» **Problem requirements**
Return a copy of every line in the data below that contains "accuracy".

» **Data for review**
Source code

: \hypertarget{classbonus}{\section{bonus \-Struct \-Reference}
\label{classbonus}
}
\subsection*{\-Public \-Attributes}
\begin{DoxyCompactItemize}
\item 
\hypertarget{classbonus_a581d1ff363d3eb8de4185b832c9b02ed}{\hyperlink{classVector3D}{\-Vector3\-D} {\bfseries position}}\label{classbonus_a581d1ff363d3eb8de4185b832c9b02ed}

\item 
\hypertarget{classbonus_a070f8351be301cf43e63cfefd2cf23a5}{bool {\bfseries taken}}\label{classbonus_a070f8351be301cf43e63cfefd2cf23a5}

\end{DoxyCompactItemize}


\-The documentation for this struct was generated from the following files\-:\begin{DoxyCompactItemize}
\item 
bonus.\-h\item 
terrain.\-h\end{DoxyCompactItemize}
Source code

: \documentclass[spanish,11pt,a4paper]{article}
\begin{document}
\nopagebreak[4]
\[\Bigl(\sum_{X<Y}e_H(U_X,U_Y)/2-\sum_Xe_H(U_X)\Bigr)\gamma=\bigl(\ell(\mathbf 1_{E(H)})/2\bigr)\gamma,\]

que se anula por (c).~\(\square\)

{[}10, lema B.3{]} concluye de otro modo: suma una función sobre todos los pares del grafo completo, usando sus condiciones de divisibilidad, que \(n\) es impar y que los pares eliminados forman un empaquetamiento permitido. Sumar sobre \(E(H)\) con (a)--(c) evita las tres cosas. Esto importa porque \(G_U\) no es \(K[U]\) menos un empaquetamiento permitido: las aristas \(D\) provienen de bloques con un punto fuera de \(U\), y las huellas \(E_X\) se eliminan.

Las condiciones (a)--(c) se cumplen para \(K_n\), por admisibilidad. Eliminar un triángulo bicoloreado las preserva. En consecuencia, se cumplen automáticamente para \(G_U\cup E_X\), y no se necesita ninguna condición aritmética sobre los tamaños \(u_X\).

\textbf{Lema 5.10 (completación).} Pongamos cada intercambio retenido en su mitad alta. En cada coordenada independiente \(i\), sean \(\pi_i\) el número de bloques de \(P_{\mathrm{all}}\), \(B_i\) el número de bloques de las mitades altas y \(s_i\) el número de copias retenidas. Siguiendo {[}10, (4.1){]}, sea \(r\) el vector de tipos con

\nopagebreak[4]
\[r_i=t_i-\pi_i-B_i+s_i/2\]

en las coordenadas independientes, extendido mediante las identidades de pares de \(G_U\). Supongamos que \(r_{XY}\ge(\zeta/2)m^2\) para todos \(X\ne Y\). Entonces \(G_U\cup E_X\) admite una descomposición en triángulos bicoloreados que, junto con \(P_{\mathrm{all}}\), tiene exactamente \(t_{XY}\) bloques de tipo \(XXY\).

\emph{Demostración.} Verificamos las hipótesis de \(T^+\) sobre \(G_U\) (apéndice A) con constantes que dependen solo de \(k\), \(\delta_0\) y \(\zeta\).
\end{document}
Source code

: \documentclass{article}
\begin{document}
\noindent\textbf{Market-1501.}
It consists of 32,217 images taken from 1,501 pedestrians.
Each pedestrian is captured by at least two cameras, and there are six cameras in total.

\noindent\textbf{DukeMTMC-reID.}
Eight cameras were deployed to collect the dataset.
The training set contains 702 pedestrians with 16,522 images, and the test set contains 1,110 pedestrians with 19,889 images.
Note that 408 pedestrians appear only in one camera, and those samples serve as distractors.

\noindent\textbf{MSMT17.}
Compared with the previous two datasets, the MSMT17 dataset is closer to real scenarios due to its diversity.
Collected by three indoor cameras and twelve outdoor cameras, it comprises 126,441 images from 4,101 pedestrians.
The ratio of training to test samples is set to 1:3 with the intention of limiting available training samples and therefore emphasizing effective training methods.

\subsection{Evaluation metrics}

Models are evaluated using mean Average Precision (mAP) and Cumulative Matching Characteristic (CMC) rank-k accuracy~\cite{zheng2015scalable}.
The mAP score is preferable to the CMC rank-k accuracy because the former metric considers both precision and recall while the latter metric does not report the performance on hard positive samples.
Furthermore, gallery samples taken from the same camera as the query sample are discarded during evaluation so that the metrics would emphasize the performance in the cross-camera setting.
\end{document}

» **Task result**
Models are evaluated using mean Average Precision (mAP) and Cumulative Matching Characteristic (CMC) rank-k accuracy~\cite{zheng2015scalable}.
The mAP score is preferable to the CMC rank-k accuracy because the former metric considers both precision and recall while the latter metric does not report the performance on hard positive samples.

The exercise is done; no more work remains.